Task statement: Below is a block of data; give all of it again word for word.

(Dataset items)
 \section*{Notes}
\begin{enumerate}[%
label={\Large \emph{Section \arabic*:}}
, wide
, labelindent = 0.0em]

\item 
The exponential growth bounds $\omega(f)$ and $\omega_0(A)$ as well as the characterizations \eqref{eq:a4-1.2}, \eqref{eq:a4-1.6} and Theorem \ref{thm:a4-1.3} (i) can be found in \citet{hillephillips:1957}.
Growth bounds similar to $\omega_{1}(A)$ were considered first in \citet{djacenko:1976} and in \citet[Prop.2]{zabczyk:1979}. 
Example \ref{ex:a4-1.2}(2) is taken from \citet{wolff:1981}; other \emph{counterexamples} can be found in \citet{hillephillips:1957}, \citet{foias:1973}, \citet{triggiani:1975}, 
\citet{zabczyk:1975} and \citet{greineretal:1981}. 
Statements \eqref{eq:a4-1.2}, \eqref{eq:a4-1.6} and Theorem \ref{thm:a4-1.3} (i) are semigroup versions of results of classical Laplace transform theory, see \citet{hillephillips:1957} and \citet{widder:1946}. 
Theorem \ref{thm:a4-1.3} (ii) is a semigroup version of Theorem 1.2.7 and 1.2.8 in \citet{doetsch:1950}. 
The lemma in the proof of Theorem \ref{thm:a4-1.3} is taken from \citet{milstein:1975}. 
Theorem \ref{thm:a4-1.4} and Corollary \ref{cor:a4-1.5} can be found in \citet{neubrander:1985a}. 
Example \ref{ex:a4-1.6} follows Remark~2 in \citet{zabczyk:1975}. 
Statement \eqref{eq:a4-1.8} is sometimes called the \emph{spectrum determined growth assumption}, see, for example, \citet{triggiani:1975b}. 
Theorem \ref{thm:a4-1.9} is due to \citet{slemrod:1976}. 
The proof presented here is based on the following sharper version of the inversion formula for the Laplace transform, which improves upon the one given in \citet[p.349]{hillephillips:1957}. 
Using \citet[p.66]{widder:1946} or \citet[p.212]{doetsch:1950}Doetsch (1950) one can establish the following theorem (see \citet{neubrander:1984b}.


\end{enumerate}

Task solution:
 \section*{Notes}
\begin{enumerate}[%
label={\Large \emph{Section \arabic*:}}
, wide
, labelindent = 0.0em]

\item 
The exponential growth bounds $\omega(f)$ and $\omega_0(A)$ as well as the characterizations \eqref{eq:a4-1.2}, \eqref{eq:a4-1.6} and Theorem \ref{thm:a4-1.3} (i) can be found in \citet{hillephillips:1957}.
Growth bounds similar to $\omega_{1}(A)$ were considered first in \citet{djacenko:1976} and in \citet[Prop.2]{zabczyk:1979}. 
Example \ref{ex:a4-1.2}(2) is taken from \citet{wolff:1981}; other \emph{counterexamples} can be found in \citet{hillephillips:1957}, \citet{foias:1973}, \citet{triggiani:1975}, 
\citet{zabczyk:1975} and \citet{greineretal:1981}. 
Statements \eqref{eq:a4-1.2}, \eqref{eq:a4-1.6} and Theorem \ref{thm:a4-1.3} (i) are semigroup versions of results of classical Laplace transform theory, see \citet{hillephillips:1957} and \citet{widder:1946}. 
Theorem \ref{thm:a4-1.3} (ii) is a semigroup version of Theorem 1.2.7 and 1.2.8 in \citet{doetsch:1950}. 
The lemma in the proof of Theorem \ref{thm:a4-1.3} is taken from \citet{milstein:1975}. 
Theorem \ref{thm:a4-1.4} and Corollary \ref{cor:a4-1.5} can be found in \citet{neubrander:1985a}. 
Example \ref{ex:a4-1.6} follows Remark~2 in \citet{zabczyk:1975}. 
Statement \eqref{eq:a4-1.8} is sometimes called the \emph{spectrum determined growth assumption}, see, for example, \citet{triggiani:1975b}. 
Theorem \ref{thm:a4-1.9} is due to \citet{slemrod:1976}. 
The proof presented here is based on the following sharper version of the inversion formula for the Laplace transform, which improves upon the one given in \citet[p.349]{hillephillips:1957}. 
Using \citet[p.66]{widder:1946} or \citet[p.212]{doetsch:1950}Doetsch (1950) one can establish the following theorem (see \citet{neubrander:1984b}.


\end{enumerate}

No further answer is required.